I’m working on a plugin with visuals that I repaint frequently (currently with 20fps), and on macOS it’s eating a lot of CPU (~25% on both M1 Macbook Air and a 2015 Macbook Pro). On Windows (a rather old i7) it takes less than 5%.
I’ve profiled and optimized around a bit and it doesn’t seem like my drawing code is exceptionally slow. The CPU time is burned outside my code and the JUCE layer, in the Profiler I see mostly CoreGraphics and other system libraries in the hottest paths… Even when I disable all my drawing code and just issue the repaint() frequently on only one component, which ends up drawing nothing, I get this high base load. And no, it’s not coming from the DSP part. When I remove the repaint() from my timer callback, I get <5% load.
Here’s the top of my (inverted) call tree in Instruments CPU Profiler
I flaneured a bit through some drawing code which I mostly don’t understand and came across an obscure define called JUCE_COREGRAPHICS_DRAW_ASYNC. It’s nowhere defined and only referenced twice in juce_mac_NSViewComponentPeer.m.
I felt adventurous and enabled it. For some reason that helped and now I’m <10% for the Standalone app and according to profiler that’s nothing to do with drawing.

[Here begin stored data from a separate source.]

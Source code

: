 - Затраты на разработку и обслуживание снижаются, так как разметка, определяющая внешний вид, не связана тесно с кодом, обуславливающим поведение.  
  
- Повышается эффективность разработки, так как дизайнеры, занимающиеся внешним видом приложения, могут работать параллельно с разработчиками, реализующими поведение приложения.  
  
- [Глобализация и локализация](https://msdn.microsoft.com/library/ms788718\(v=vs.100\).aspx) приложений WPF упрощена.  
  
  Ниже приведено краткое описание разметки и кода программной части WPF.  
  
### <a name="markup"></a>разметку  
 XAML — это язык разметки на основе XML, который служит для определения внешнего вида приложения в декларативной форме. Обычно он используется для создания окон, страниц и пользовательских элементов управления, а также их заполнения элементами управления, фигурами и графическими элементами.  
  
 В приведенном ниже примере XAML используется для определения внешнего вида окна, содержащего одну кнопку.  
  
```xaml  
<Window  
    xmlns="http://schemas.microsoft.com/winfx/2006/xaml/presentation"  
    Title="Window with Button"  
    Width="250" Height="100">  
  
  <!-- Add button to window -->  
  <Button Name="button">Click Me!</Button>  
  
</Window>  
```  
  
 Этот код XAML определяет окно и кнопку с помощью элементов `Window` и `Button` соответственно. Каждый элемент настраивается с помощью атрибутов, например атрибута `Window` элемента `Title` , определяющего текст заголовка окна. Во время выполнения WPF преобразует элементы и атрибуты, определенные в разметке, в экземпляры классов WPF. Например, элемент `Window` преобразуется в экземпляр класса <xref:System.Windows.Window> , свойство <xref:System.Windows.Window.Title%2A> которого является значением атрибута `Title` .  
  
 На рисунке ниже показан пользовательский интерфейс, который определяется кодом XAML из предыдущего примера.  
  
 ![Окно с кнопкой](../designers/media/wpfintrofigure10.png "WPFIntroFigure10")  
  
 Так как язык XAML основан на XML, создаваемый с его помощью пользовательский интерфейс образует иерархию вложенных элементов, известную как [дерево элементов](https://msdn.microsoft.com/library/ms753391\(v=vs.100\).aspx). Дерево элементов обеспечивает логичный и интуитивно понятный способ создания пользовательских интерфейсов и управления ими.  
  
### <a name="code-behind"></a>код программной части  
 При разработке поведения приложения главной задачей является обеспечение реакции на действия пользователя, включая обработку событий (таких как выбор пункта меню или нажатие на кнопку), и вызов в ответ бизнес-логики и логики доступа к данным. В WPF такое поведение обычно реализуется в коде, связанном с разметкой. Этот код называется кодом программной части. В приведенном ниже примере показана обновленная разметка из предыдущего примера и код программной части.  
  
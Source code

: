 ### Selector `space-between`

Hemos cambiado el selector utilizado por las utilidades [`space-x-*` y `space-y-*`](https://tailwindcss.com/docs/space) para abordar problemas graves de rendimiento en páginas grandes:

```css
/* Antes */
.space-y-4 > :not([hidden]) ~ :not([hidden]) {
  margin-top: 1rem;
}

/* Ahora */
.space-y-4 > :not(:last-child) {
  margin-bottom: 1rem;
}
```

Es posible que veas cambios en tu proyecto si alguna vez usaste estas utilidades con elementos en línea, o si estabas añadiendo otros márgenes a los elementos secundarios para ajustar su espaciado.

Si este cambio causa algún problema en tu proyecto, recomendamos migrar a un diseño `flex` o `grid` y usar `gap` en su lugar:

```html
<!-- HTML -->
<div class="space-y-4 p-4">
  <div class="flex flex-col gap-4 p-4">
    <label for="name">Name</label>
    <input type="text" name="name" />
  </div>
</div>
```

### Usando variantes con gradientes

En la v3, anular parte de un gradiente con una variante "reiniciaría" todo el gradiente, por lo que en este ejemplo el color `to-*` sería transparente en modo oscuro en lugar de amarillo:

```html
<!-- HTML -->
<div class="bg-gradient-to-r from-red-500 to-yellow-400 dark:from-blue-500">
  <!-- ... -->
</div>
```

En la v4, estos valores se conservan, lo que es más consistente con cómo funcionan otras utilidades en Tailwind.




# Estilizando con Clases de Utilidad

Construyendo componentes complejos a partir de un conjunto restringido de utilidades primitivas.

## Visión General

I’m kinda happy, but I hate not knowing what I’m doing. Any idea what I just did?
The JUCE_COREGRAPHICS_DRAW_ASYNC turns on asynchronous drawing for the underlying NSView. What happens is that the draw calls are offloaded to a background thread. The drawing is done using Metal on a different thread and thus freeing the message thread of that load. It’s a great feature to enable. I remember people experiencing some glitches in specific situations (search around on the forum) and this is why there is a way to actually turn on async drawing per component (probably componentpeer) using the setComponentAsyncLayerBackedViewDisabled method.
I had the opposite experience: enabling JUCE_COREGRAPHICS_DRAW_ASYNC does increase perceived smoothness/frame rate, but at the cost of much higher CPU usage.

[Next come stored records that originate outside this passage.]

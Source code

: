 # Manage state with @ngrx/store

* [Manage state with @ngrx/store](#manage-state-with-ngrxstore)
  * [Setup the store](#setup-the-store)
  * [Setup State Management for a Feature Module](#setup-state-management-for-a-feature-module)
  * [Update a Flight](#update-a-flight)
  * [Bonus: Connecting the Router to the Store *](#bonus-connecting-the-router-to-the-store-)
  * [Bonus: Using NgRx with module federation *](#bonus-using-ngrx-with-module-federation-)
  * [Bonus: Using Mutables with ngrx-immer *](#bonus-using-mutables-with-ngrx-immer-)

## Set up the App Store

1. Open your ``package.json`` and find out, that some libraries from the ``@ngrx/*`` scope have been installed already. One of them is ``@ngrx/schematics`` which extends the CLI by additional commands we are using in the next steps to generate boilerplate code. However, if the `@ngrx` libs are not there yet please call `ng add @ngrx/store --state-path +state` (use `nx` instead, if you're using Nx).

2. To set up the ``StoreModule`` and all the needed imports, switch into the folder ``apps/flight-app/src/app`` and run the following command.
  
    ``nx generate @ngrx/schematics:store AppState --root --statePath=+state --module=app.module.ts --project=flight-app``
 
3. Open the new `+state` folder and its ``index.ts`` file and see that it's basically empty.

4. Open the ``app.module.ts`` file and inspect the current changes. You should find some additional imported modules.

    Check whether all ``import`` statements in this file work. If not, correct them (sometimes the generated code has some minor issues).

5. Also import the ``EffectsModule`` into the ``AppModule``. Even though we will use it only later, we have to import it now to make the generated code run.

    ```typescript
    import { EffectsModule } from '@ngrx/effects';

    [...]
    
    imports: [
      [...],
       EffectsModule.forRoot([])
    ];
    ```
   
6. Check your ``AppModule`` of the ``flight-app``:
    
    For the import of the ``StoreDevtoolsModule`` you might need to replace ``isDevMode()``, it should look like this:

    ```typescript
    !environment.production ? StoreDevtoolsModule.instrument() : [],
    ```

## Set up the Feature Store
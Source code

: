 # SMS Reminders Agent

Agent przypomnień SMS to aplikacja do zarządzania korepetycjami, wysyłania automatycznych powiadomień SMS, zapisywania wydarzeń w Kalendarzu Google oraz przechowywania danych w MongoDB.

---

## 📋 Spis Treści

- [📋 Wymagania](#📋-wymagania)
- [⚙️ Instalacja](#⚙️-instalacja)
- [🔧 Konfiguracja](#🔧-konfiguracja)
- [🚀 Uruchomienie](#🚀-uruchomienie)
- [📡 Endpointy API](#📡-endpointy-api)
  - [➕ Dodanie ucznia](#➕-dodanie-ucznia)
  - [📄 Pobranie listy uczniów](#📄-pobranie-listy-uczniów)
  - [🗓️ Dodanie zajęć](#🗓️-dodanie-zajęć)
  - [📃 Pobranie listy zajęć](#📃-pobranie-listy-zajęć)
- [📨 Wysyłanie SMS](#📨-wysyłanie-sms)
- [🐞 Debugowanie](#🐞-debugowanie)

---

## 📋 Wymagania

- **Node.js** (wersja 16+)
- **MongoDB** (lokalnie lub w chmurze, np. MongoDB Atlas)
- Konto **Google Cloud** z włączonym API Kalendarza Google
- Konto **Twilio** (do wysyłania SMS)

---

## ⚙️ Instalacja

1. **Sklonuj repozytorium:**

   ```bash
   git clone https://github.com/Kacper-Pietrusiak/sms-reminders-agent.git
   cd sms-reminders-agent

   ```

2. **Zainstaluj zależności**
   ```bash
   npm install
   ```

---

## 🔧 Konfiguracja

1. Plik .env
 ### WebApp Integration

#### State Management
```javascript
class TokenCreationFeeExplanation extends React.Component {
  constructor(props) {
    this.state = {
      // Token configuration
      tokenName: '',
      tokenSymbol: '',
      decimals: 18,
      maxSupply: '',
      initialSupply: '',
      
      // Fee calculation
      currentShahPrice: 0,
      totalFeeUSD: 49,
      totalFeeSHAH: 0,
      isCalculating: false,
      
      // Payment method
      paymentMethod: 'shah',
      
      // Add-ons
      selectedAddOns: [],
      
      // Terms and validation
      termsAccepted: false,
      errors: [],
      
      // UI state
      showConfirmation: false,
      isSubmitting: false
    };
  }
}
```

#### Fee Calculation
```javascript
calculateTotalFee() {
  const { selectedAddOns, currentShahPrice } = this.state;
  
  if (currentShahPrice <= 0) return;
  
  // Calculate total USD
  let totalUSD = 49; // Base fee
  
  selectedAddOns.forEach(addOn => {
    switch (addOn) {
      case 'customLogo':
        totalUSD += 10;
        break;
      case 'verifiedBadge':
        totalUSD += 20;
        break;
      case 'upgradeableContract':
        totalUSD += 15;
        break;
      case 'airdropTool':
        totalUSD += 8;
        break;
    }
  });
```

I have a peak meter on the UI that I try to refresh at 60Hz.
JUCE 6.1.3
Reaper 6.5
4K display running at 200% scale
Mac mini 2018 i3
Here are a few figures I got (not DSP related, as CPU usage drops when the editor is not open):
Windows 10:
CPU usage around 1% in normal use, up to 7% when interacting with the UI very good perceived smoothness
MacOS with JUCE_COREGRAPHICS_DRAW_ASYNC=0 and a 10-bit color profile:
CPU usage around 30% in normal use, up to 90% when interacting with the UI bad perceived smoothness
MacOS with JUCE_COREGRAPHICS_DRAW_ASYNC=0 and a 8-bit color profile:
CPU usage around 20% in normal use, up to 40% when interacting with the UI good perceived smoothness
MacOS with JUCE_COREGRAPHICS_DRAW_ASYNC=1 and a 10-bit color profile:
CPU usage around 60% in normal use, up to 60% when interacting with the UI good perceived smoothness
MacOS with JUCE_COREGRAPHICS_DRAW_ASYNC=1 and a 8-bit color profile:
CPU usage around 60% in normal use, up to 60% when interacting with the UI good perceived smoothness
MacOS is painfully heavy on CPU compared to Windows10
Will JUCE 7 address this issue?
It’s possible that macOS is repainting more than required. Please see the discussion about the new rendering options in JUCE 7 and give JUCE_COREGRAPHICS_RENDER_WITH_MULTIPLE_PAINT_CALLS a go to see if it addresses the problem.